When one moves from linear wave equations to nonlinear wave equations, then in general one does not expect to have a closed-form solution such as (2).  So I was pleasantly surprised recently while playing with the nonlinear wave equation

\displaystyle -\phi_{tt}+\phi_{xx} = e^\phi, (3)

to discover that this equation can also be explicitly solved in closed form.  (I hope to explain why I was interested in (3) in the first place in a later post.)

A posteriori, I now know the reason for this explicit solvability; (3) is the limiting case a = 0, b \to -\infty of the more general equation

\displaystyle -\phi_{tt}+\phi_{xx} = e^{\phi+a} - e^{-\phi+b}

which (after applying the simple transformation \phi = \frac{b-a}{2} + \psi( \sqrt{2} e^{\frac{a+b}{4}} t, \sqrt{2} e^{\frac{a+b}{4}} x)) becomes the sinh-Gordon equation

\displaystyle -\psi_{tt} + \psi_{xx} = \sinh(\psi)

(a close cousin of the more famous sine-Gordon equation -\phi_{tt} + \phi_{xx} = \sin(\phi)), which is known to be completely integrable, and exactly solvable.  However, I only realised this after the fact, and stumbled upon the explicit solution to (3) by much more classical and elementary means.  I thought I might share the computations here, as I found them somewhat cute, and seem to serve as an example of how one might go about finding explicit solutions to PDE in general; accordingly, I will take a rather pedestrian approach to describing the hunt for the solution, rather than presenting the shortest or slickest route to the answer.

[The computations do seem to be very classical, though, and thus presumably already in the literature; if anyone knows of a place where the solvability of (3) is discussed, I would be very happy to learn of it.]  [Update, Jan 22: Patrick Dorey has pointed out that (3) is, indeed, extremely classical; it is known as Liouville’s equation and was solved by Liouville in J. Math.

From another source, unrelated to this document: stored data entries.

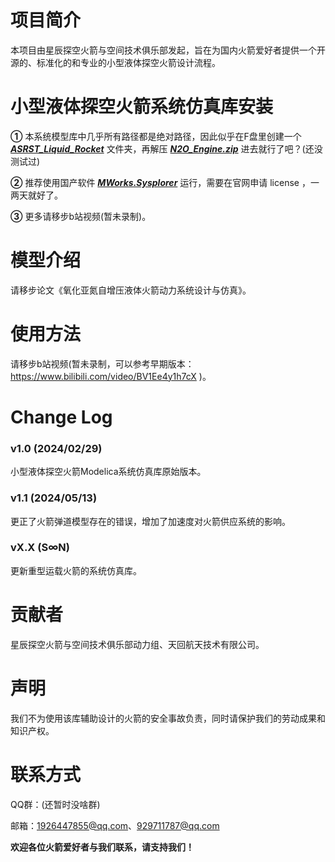 # 项目简介

本项目由星辰探空火箭与空间技术俱乐部发起，旨在为国内火箭爱好者提供一个开源的、标准化的和专业的小型液体探空火箭设计流程。

# 小型液体探空火箭系统仿真库安装

**①** 本系统模型库中几乎所有路径都是绝对路径，因此似乎在F盘里创建一个 ***<u>ASRST_Liquid_Rocket</u>*** 文件夹，再解压 ***<u>N2O_Engine.zip</u>*** 进去就行了吧？(还没测试过)

**②** 推荐使用国产软件 *<u>**MWorks.Sysplorer**</u>* 运行，需要在官网申请 license ，一两天就好了。

**③** 更多请移步b站视频(暂未录制)。

# 模型介绍

请移步论文《氧化亚氮自增压液体火箭动力系统设计与仿真》。

# 使用方法

请移步b站视频(暂未录制，可以参考早期版本：https://www.bilibili.com/video/BV1Ee4y1h7cX )。

# Change Log

### v1.0 (2024/02/29)

小型液体探空火箭Modelica系统仿真库原始版本。

### v1.1 (2024/05/13)

更正了火箭弹道模型存在的错误，增加了加速度对火箭供应系统的影响。

### vX.X (S∞N)

更新重型运载火箭的系统仿真库。

# 贡献者

星辰探空火箭与空间技术俱乐部动力组、天回航天技术有限公司。

# 声明

我们不为使用该库辅助设计的火箭的安全事故负责，同时请保护我们的劳动成果和知识产权。

# 联系方式

QQ群：(还暂时没啥群)

邮箱：1926447855@qq.com、929711787@qq.com

**欢迎各位火箭爱好者与我们联系，请支持我们！** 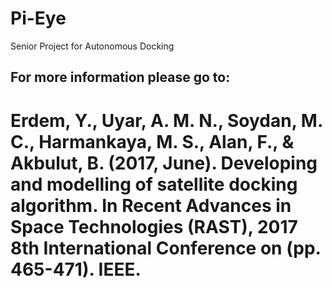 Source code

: # Pi-Eye
Senior Project for Autonomous Docking
<h2>For more information please go to:</h2>
<h1>
Erdem, Y., Uyar, A. M. N., Soydan, M. C., Harmankaya, M. S., Alan, F., & Akbulut, B. (2017, June). Developing and modelling of satellite docking algorithm. In Recent Advances in Space Technologies (RAST), 2017 8th International Conference on (pp. 465-471). IEEE.
</h1>
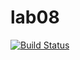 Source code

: # lab08
[![Build Status](https://travis-ci.org/antonMeln/lab08.svg?branch=master)](https://travis-ci.org/antonMeln/lab08)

Pure et Appl. vol 18 (1853), 71-74, with essentially the same solution as presented here.]

— Symmetries of (3) —

To simplify the discussion let us ignore all issues of regularity, division by zero, taking square roots and logarithms of negative numbers, etc., and proceed for now in a purely formal fashion, pretending that all functions are smooth and lie in the domain of whatever algebraic operations are being performed.  (It is not too difficult to go back after the fact and justify these formal computations, but I do not wish to focus on that aspect of the problem here.)

Although not strictly necessary for solving the equation (3), I find it convenient to bear in mind the various symmetries that (3) enjoys, as this provides a useful “reality check” to guard against errors (e.g. arriving at a class of solutions which is not invariant under the symmetries of the original equation).  These symmetries are also useful to normalise various special families of solutions.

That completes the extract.